→ **Problem to solve**: Lines with the string "definition" in the data below: report how many there are, and write nothing but the number.

→ **Data for review**:
────────

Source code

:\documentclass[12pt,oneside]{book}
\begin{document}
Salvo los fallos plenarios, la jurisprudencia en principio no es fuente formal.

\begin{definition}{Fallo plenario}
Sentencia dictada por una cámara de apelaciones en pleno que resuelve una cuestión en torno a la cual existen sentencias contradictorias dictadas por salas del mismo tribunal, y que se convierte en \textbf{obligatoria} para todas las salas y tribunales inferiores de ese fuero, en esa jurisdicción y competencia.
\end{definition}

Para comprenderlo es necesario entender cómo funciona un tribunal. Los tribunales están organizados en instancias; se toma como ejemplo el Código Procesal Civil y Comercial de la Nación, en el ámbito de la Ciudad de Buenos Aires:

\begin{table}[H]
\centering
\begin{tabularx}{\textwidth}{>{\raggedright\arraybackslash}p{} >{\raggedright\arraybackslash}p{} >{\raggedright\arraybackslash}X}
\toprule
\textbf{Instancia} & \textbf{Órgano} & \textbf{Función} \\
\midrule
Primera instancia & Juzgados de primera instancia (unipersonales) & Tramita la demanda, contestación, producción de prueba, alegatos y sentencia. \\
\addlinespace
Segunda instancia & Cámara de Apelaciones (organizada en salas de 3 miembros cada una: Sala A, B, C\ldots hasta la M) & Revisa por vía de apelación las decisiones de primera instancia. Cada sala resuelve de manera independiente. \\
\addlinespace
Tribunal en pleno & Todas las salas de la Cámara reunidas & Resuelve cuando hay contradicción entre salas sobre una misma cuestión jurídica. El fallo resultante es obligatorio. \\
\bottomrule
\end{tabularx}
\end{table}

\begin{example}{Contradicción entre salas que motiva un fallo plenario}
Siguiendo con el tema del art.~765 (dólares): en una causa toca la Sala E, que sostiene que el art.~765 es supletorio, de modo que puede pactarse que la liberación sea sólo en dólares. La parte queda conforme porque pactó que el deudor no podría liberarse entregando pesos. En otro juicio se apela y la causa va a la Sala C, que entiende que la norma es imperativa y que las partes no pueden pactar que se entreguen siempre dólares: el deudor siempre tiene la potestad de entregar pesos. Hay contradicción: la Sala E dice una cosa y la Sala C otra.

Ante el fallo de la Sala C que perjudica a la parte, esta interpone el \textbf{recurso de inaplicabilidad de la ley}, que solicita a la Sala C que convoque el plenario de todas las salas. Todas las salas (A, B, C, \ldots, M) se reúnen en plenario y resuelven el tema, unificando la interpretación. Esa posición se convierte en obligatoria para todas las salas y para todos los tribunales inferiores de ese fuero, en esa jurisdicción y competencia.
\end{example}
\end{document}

────────

→ **Result for this task**: 2